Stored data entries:
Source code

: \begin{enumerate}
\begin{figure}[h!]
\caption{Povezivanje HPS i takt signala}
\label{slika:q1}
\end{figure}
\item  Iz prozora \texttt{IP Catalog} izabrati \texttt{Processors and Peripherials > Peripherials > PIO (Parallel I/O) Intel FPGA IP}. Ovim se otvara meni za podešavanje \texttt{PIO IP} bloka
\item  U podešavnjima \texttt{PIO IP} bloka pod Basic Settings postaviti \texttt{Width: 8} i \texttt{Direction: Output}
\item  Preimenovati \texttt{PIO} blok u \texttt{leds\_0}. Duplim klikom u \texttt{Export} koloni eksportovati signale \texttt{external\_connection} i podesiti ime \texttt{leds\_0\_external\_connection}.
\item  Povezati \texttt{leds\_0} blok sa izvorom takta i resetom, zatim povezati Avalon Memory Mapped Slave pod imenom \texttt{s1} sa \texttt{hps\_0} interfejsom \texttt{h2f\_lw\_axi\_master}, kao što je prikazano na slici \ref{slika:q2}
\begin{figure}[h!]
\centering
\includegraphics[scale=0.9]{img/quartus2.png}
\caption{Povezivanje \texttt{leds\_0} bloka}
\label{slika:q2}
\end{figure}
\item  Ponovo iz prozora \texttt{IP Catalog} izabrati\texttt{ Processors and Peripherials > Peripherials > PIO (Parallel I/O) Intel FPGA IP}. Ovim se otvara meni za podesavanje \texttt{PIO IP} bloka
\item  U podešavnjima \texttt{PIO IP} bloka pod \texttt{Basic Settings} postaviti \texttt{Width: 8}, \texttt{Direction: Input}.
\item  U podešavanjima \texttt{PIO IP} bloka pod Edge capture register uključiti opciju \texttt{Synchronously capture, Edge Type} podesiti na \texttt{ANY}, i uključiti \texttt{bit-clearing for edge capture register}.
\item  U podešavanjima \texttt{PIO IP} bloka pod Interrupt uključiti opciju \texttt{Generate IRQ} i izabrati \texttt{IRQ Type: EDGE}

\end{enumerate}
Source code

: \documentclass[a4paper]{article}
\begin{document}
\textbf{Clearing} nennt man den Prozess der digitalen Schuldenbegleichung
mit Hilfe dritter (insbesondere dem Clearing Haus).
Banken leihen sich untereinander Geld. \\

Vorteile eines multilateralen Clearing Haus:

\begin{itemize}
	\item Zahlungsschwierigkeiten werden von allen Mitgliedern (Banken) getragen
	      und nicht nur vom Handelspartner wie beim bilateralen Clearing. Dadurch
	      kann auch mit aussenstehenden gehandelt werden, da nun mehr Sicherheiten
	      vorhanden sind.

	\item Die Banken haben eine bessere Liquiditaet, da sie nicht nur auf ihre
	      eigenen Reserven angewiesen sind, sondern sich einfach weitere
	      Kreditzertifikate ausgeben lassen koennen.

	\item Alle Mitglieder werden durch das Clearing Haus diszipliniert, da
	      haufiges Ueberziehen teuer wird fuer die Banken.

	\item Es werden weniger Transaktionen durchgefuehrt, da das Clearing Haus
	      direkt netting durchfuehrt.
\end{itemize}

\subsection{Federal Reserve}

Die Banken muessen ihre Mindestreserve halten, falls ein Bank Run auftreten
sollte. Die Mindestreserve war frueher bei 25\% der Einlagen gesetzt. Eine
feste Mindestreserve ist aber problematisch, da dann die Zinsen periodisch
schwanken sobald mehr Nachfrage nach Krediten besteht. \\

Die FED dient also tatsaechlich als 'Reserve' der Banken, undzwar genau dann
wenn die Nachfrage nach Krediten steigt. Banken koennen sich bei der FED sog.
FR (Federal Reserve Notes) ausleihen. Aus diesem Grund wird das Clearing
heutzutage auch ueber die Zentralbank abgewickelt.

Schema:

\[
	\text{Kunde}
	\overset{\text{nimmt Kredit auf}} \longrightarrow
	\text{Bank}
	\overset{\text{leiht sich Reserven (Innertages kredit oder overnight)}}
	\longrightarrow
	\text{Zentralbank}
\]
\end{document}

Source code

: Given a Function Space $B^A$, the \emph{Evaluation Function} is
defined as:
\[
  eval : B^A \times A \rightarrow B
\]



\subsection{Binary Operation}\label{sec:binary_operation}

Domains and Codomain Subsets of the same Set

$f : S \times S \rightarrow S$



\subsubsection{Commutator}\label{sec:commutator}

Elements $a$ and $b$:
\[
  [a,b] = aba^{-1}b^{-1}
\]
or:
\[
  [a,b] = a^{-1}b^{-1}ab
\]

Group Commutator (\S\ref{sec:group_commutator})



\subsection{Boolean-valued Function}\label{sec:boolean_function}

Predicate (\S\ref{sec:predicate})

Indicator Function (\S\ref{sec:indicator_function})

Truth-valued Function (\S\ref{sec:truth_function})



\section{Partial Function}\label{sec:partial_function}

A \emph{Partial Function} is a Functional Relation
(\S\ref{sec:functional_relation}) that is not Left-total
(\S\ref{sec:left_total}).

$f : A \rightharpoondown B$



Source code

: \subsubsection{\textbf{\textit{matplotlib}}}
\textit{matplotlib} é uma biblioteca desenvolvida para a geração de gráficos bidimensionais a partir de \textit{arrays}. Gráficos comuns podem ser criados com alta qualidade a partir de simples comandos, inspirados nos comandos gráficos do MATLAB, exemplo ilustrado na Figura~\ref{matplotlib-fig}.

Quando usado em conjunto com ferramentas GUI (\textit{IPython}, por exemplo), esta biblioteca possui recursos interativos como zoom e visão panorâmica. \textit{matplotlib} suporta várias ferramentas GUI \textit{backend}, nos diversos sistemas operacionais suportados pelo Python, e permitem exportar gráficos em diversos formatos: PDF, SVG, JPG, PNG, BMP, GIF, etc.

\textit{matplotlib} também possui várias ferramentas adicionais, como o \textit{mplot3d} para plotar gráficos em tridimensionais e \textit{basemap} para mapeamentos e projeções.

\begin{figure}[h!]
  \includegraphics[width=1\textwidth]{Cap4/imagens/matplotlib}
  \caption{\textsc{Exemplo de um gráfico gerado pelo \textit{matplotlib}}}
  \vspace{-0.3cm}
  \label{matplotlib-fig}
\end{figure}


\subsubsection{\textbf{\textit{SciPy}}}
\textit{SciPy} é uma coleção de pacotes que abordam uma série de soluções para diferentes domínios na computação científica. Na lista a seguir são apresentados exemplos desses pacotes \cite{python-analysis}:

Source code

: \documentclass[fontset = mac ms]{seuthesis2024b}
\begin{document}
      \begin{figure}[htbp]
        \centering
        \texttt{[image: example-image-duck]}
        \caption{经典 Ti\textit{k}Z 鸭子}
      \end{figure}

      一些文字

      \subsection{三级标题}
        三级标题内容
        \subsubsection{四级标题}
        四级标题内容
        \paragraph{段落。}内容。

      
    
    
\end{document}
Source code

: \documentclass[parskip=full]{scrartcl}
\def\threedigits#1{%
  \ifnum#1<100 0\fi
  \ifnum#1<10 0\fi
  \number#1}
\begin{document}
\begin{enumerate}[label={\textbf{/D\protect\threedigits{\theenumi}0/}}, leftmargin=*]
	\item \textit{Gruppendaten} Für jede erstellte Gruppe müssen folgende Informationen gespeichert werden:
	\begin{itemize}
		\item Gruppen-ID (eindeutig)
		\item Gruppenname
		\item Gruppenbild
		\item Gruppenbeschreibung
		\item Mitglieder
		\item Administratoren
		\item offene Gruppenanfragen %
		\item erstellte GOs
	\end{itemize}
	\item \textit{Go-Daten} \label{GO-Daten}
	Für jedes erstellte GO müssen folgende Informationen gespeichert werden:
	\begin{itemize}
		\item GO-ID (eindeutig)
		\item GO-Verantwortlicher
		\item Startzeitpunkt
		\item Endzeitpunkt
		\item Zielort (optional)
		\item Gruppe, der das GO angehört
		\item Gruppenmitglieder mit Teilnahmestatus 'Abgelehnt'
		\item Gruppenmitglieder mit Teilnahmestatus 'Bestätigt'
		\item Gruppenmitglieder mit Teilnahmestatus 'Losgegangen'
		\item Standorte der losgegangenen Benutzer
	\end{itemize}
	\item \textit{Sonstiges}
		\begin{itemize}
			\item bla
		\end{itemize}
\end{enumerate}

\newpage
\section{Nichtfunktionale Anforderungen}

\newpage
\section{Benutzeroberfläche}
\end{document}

*The problem*. For this task, write out exactly the lines of the entries above, starting at the line with "Domains and Codomain Subsets of the same Set" and ending at the line with "a Functional Relation", both included, and no others.

*Solution to this problem*.
Domains and Codomain Subsets of the same Set

$f : S \times S \rightarrow S$



\subsubsection{Commutator}\label{sec:commutator}

Elements $a$ and $b$:
\[
  [a,b] = aba^{-1}b^{-1}
\]
or:
\[
  [a,b] = a^{-1}b^{-1}ab
\]

Group Commutator (\S\ref{sec:group_commutator})



\subsection{Boolean-valued Function}\label{sec:boolean_function}

Predicate (\S\ref{sec:predicate})

Indicator Function (\S\ref{sec:indicator_function})

Truth-valued Function (\S\ref{sec:truth_function})



\section{Partial Function}\label{sec:partial_function}

A \emph{Partial Function} is a Functional Relation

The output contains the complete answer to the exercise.